Distance by Category

Calculates similarity among the given category items.

Input Data

Each row of should represent one observation of any of category items. It should have following columns.

  • Category - A column with the category data that you want compare. Number data or logical data is treated as categorical data.

  • Measured By - A column that you want to group by the measure value you select at "Measure". Number data or logical data is treated as categorical data.

  • Measure - A numeric data column that you want to use to compare categories.

  • Number of Clusters - A number of clusters to group categories. It is used in "Similarity Map" view.

For example, suppose you have a product sales revenue data by countries and product types, and if you want to companre the similarity among the countries based on the revenue data by product types, you can assign columns like following.

  • country column to "Category"

  • product type column to "Measured By"

  • revenue column to "Measure".

This one gives you which countries have the simliar sales patterns/trends.

Analytics Properties

  • Method - Type of how to calculate distance. The default is "Euclidean".

    • Euclidean - The most common measurement of distance. sqrt(sum((x - y)^2))

    • Maximum - Maximum difference between elements of two vectors.

    • Manhattan - Sum of difference in each elements of two vectors.

    • Canberra - Manhattan distance weighted by the elements. sum(|x_i - y_i| / |x_i + y_i|)

    • Binary - non-zero elements are regarded as 1 and zero elements are regarded as 0. The distance is the number of elements only one is 1 divided by numbers of them at least one is 1.

    • Minkowski - This is generalized case of euclidean and manhattan. If p=2, it becomes euclidean and if p=1, it becomes manhattan. sum((x - y)^p)^(1/p)

  • Show Only Lower Triangle - Show only lower triangle of the matrix, avoiding showing distances for same pairs twice.

  • Show Diagonal Values - Show values on diagonal of the matrix, which should always have distance of 0.

  • Normalize Measures - Whether to normalize measures before calculating distances.

  • Number of Clusters - Number of clusters (by K-Means algorithm) used when clustring columns to display them on Similarity Map view.

How to Use This Feature

  1. Click Analytics View tab.

  2. If necessary, click "+" button on the left of existing Analytics tabs, to create a new Analytics.

  3. Select "Similarity" for Analytics Type.

  4. Select Category column with "Category" column selector.

  5. Select Measured By column with "Measured By" column selector.

  6. Select Measure column with "Measure" column selector.

  7. (Optional) Type in the number of clusters.

  8. Click Run button to run the analytics.

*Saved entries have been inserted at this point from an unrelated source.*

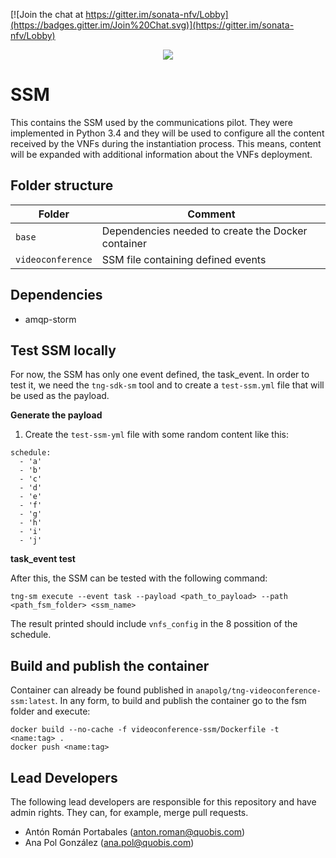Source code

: [![Join the chat at https://gitter.im/sonata-nfv/Lobby](https://badges.gitter.im/Join%20Chat.svg)](https://gitter.im/sonata-nfv/Lobby)

<p align="center"><img src="https://github.com/sonata-nfv/tng-communications-pilot/wiki/images/sonata-5gtango-logo-500px.png" /></p>

# SSM
This contains the SSM used by the communications pilot. They were implemented in Python 3.4 and they will be used to configure all the content received by the VNFs during the instantiation process. This means, content will be expanded with additional information about the VNFs deployment.

## Folder structure

| Folder | Comment |
| --- | --- |
| `base` | Dependencies needed to create the Docker container |
| `videoconference` | SSM file containing defined events |

## Dependencies
* amqp-storm

## Test SSM locally
For now, the SSM has only one event defined, the task_event. In order to test it, we need the `tng-sdk-sm` tool and to create a `test-ssm.yml` file that will be used as the payload.

**Generate the payload**
1. Create the `test-ssm-yml` file with some random content like this:

```
schedule:
  - 'a'
  - 'b'
  - 'c'
  - 'd'
  - 'e'
  - 'f'
  - 'g'
  - 'h'
  - 'i'
  - 'j'
```

**task_event test**

After this, the SSM can be tested with the following command:

`tng-sm execute --event task --payload <path_to_payload> --path <path_fsm_folder> <ssm_name>`

The result printed should include `vnfs_config` in the 8 possition of the schedule.

## Build and publish the container
Container can already be found published in `anapolg/tng-videoconference-ssm:latest`. In any form, to build and publish the container go to the fsm folder and execute:

```
docker build --no-cache -f videoconference-ssm/Dockerfile -t <name:tag> .
docker push <name:tag>
```


## Lead Developers
The following lead developers are responsible for this repository and have admin rights. They can, for example, merge pull requests.

* Antón Román Portabales (anton.roman@quobis.com)
* Ana Pol González (ana.pol@quobis.com)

  9. Select view type (explained below) by clicking view type link to see each type of generated visualization.

"Similarity Matrix" View

It displays all the similarity combinations between categories by the heatmap. Lower values (closer to red color) are more similar. This example is with Color By.

"Similarity Map" View

It displays how categories are similar by plotting the categories on the 2-dimensional scatter view based on the similarity data.

"Similar Pairs" View

It displays raw data of the similarities among countries used for "Similarty Matrix".

Output Data

Following is the list of columns in the "Similar Pairs" view.

  • [category column name].x Category items for category pairs.

  • [category column name].y Category items for category pairs.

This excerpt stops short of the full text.